Elle a permis aux hommes de science de déployer leurs travaux sans incident de frontière avec les moralistes ou les théologiens. Cette limitation nécessaire a installé l'homme de science dans une somme de confort intellectuel. En effet, le problème de l'usage des découvertes scientifiques est un problème éthique : il ne le concerne plus. Le devoir social de l'homme de science est d'accroître le patrimoine des connaissances humaines. Ce devoir s'arrête à la sortie du laboratoire. L'homme de science devient alors un homme de la rue, un citoyen comme les autres habitants de la planète, et rien ne l'autorise, sous peine d'abus de confiance, d'utiliser de son autorité d'homme de science pour imposer des vues éthiques ou métaphysiques qui appartiennent à des catégories étrangères à la science elle-même.

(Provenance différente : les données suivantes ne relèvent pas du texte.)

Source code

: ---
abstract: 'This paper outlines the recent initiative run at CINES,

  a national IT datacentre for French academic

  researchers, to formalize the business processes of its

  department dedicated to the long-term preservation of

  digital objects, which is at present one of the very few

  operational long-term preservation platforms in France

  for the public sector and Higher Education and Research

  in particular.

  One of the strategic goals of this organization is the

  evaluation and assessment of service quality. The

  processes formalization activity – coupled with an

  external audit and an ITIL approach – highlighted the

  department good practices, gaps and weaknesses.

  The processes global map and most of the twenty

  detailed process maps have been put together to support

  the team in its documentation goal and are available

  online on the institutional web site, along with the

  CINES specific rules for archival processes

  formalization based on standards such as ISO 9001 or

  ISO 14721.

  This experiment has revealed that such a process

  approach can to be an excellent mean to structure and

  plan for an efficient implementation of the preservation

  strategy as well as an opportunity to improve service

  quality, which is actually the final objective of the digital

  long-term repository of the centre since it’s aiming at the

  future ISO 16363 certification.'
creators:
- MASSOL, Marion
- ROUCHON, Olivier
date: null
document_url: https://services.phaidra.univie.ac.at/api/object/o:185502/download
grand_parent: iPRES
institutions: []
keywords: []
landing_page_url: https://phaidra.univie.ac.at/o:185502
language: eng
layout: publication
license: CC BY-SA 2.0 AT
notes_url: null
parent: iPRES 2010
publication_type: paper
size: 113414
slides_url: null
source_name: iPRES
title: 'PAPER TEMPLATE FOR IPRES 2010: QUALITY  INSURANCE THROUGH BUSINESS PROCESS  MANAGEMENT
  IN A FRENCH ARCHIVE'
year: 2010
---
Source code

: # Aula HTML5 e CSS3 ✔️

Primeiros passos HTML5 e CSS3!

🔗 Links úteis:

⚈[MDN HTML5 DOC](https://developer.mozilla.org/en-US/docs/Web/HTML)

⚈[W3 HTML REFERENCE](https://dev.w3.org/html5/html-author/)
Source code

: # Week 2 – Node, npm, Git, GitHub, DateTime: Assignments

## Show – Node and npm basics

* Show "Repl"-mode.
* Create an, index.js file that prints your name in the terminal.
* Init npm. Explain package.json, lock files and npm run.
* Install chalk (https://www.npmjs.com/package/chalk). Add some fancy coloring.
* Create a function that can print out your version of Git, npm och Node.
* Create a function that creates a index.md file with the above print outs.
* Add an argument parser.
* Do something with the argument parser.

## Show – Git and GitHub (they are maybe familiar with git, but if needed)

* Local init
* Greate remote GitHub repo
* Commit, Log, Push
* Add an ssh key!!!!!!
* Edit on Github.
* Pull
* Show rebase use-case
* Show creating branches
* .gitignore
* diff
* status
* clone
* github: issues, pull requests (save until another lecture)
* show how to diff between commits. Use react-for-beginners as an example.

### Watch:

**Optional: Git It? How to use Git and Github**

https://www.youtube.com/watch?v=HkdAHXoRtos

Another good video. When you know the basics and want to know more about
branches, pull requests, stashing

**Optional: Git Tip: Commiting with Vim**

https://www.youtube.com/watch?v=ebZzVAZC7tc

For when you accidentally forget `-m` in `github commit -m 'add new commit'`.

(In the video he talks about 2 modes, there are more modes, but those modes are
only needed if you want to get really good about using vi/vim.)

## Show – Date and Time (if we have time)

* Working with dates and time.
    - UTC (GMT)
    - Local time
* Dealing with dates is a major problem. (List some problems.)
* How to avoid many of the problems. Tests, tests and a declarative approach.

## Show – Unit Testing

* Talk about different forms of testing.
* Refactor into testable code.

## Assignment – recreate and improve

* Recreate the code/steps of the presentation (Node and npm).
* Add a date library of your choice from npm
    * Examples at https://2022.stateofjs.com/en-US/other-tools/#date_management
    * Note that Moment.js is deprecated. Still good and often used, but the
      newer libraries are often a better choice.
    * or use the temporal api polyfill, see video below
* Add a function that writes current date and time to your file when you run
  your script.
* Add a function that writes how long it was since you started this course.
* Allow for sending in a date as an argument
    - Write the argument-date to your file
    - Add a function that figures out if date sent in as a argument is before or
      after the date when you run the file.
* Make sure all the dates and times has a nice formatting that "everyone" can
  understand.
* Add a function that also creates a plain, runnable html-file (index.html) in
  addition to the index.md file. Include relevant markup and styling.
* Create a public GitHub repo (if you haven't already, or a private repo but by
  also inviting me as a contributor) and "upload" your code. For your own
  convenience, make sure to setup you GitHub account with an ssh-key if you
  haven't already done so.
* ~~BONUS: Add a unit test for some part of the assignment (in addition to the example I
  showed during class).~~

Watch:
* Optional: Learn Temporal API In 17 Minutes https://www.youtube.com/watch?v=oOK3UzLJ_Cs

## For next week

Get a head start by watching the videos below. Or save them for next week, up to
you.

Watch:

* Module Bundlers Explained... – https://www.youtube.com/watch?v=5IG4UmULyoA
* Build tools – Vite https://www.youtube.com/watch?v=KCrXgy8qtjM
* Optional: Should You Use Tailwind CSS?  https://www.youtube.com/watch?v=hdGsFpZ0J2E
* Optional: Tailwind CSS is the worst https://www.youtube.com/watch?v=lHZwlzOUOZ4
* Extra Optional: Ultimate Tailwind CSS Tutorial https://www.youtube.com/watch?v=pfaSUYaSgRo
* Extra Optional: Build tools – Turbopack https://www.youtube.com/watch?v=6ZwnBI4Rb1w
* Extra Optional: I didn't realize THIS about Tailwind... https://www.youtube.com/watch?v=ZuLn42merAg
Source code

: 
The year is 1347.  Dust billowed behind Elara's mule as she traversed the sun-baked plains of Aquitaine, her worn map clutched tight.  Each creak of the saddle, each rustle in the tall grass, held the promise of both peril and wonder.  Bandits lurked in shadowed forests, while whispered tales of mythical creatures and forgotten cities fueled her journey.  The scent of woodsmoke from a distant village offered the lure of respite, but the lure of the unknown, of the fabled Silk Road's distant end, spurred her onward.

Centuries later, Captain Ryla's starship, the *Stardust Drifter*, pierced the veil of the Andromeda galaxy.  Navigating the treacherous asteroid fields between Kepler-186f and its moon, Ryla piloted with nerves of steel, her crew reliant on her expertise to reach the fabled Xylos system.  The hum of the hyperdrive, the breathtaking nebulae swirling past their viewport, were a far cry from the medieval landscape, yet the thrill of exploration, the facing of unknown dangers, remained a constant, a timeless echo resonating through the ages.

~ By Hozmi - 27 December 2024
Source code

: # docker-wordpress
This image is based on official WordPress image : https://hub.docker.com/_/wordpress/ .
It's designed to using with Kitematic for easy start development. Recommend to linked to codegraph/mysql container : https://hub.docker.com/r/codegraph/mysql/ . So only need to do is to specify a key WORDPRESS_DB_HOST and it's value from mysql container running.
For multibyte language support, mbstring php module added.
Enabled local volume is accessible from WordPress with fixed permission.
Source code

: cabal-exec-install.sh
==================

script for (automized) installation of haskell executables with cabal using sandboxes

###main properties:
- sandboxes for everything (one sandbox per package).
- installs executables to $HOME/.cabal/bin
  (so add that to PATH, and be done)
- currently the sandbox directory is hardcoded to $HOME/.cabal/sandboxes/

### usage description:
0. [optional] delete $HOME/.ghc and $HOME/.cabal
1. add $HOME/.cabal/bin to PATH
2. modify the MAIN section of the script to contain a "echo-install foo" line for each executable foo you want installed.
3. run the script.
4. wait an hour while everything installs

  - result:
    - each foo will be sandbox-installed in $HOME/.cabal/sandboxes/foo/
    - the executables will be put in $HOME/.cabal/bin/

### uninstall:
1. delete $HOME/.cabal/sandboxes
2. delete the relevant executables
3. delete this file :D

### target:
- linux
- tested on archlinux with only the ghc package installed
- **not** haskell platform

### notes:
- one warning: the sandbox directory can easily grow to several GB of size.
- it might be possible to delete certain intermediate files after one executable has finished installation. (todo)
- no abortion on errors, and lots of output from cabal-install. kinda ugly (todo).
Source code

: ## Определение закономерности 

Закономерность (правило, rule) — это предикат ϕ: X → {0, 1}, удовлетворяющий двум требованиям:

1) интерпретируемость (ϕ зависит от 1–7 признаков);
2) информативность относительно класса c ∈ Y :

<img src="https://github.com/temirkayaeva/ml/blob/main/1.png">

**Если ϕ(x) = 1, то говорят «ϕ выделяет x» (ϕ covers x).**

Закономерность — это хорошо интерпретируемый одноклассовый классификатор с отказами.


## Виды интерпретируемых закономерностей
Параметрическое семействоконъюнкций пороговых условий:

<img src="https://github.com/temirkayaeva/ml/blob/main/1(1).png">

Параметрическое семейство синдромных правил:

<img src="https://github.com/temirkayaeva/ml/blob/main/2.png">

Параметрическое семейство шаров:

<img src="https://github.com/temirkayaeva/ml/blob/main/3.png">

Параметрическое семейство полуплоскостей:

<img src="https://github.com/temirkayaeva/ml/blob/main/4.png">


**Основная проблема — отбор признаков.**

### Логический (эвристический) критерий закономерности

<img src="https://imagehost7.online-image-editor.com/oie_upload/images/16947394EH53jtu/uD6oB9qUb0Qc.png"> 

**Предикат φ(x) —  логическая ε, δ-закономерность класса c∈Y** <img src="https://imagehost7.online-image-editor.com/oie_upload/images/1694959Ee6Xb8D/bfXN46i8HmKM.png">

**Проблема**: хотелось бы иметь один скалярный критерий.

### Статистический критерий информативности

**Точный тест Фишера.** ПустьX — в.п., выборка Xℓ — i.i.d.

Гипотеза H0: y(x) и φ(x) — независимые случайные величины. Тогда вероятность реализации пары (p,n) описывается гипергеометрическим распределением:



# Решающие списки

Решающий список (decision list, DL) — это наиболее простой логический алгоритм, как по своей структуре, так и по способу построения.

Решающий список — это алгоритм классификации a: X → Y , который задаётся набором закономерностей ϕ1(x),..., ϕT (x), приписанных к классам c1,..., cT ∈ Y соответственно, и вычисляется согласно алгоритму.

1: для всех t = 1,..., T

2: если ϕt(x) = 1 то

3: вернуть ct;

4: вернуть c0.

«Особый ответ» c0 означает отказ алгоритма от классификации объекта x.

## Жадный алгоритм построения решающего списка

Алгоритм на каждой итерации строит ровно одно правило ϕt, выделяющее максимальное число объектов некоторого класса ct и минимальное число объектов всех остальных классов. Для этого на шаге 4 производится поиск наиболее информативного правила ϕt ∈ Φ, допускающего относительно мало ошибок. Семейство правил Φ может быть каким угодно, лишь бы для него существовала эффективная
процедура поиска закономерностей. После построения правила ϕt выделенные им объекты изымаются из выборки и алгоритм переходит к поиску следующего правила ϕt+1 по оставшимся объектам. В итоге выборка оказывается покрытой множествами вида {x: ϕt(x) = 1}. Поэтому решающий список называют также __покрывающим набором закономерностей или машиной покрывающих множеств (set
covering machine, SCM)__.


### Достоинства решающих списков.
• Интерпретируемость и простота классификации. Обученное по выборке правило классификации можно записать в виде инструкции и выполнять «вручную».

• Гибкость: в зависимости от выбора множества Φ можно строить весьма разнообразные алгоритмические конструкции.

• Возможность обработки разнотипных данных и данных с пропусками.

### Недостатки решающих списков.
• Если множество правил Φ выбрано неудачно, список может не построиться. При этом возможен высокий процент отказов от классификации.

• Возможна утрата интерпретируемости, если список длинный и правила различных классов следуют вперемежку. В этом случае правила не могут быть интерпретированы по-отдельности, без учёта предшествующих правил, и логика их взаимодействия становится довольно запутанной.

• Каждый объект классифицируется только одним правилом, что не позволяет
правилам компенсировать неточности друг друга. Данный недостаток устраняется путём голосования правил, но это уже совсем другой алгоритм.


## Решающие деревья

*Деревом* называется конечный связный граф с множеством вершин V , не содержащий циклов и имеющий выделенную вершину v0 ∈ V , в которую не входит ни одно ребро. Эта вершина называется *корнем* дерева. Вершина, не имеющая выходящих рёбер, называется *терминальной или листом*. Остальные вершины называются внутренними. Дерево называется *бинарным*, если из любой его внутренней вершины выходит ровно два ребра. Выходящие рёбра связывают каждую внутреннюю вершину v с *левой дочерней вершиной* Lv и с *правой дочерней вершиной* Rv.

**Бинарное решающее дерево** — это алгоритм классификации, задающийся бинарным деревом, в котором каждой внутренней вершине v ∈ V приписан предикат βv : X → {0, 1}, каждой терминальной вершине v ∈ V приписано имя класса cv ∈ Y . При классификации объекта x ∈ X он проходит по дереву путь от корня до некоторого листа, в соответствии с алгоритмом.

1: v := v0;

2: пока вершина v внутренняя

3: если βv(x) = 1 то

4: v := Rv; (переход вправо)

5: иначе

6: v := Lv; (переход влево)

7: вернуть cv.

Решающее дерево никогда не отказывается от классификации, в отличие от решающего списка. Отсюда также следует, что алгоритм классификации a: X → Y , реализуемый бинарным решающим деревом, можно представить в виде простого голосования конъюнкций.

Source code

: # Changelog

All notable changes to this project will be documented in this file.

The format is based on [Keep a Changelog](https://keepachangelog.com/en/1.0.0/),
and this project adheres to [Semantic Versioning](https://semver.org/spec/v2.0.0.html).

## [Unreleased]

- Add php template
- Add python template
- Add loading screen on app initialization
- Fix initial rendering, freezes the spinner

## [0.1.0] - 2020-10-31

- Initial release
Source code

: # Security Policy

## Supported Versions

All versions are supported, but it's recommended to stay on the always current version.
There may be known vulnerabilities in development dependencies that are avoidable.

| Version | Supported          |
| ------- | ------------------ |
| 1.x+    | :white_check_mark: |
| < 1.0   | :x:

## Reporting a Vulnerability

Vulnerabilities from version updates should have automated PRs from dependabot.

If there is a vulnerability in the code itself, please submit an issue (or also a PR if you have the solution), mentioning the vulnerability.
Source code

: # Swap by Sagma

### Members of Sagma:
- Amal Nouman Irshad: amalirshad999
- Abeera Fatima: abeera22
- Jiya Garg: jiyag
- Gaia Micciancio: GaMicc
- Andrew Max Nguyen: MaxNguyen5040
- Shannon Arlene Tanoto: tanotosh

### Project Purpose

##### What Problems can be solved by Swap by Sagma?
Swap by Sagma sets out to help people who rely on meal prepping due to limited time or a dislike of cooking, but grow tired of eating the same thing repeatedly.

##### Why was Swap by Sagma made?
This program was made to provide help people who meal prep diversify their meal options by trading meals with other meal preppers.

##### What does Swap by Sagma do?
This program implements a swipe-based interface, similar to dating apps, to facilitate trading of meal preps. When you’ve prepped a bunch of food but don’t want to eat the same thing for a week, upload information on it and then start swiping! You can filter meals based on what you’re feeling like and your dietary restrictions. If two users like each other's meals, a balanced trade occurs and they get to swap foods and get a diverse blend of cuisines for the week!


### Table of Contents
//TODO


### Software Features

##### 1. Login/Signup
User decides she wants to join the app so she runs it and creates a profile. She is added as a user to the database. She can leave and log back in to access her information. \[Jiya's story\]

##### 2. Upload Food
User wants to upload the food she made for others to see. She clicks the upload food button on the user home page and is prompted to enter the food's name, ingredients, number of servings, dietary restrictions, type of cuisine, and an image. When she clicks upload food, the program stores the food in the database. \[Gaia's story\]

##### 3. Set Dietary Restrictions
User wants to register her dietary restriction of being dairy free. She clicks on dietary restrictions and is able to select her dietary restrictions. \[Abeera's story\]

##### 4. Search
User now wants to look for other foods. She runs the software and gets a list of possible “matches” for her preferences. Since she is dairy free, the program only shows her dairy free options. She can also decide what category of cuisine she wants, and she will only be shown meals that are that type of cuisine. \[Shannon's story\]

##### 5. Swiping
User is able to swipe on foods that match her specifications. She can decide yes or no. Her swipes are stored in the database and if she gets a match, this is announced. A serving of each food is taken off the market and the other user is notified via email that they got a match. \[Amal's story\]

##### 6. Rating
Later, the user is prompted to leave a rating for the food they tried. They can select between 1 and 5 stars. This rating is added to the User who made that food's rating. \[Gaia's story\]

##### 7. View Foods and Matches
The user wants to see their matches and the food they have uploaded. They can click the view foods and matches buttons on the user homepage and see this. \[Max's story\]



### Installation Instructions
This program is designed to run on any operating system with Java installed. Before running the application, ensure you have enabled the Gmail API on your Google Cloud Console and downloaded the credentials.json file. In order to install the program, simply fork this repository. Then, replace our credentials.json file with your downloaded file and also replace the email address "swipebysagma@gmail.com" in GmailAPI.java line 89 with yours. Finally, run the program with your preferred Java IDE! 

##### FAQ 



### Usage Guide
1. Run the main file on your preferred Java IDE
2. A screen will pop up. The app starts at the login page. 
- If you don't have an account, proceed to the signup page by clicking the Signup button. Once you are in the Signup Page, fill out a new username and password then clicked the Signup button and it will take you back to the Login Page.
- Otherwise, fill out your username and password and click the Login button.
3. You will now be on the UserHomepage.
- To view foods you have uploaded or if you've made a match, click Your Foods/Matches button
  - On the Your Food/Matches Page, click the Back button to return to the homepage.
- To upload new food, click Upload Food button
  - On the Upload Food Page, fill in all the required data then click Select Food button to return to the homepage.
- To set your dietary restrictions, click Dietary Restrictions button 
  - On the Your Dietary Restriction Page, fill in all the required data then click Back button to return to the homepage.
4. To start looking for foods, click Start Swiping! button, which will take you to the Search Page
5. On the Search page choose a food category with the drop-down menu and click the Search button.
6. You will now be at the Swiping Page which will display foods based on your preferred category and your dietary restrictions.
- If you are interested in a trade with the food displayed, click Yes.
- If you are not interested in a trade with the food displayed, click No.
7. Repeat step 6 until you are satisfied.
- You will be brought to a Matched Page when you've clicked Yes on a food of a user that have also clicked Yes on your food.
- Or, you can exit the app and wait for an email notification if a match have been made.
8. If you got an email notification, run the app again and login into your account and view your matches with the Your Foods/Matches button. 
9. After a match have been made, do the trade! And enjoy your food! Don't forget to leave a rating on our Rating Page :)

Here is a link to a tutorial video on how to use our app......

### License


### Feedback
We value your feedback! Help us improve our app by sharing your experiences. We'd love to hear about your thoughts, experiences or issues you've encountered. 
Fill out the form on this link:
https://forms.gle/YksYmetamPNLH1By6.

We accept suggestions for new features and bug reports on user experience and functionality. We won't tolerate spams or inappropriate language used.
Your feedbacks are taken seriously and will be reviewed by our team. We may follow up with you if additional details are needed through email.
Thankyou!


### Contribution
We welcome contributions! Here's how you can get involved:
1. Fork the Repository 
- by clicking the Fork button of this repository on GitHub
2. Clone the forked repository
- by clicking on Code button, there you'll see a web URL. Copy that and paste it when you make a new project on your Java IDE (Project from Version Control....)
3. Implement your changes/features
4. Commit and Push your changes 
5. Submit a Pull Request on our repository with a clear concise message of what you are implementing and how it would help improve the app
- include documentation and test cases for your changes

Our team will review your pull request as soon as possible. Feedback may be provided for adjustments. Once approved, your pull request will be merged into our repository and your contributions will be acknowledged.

Il se trouve pourtant que le pouvoir sans mesure que la science donne aux hommes confère à l'activité de l'homme de science une dimension nouvelle. Comment répondre à cette situation nouvelle pour l'homme de science : comment échapper à un sentiment de responsabilité même indirecte ? "L'écharde du sentiment de culpabilité est implantée dans les consciences scientifiques" (R.P. Dubarle). Les formes d'engagement proposées jusqu'ici n'ont pas paru adaptées à la psychologie du scientifique. Des appels condamnant les bombes atomiques ont été lancés par des Prix Nobel prestigieux. Ces appels apparaissent essentiels pour l'éducation de la conscience universelle. Ils apparaissent comme la révolte de conscience scientifique et répondent à une exigence intérieure fondamentale des savants. Il se trouve pourtant que cette action a échoué. L'échec fut complet auprès des hommes de gouvernement car aucun de ces appels n'a empêché une bombe atomique d'éclater. L'échec fut complet auprès des hommes de science, car une infime minorité a adhéré à ce mouvement. Est-ce à dire que tous ceux qui ne se sont pas engagés ne rêvent que de la fin des humains ? Nullement. Lord Bertrand Russell propose d'entreprendre des marches de la paix dans les rues de Londres ; là encore cette agitation méritoire apparaît comme inadaptée aux problèmes gigantesques qu'elle voulait résoudre. La formule proposée par l'Institut de la Vie a obtenu l'adhésion des savants qui jusqu'ici avait refusé les autres formes d'engagement social.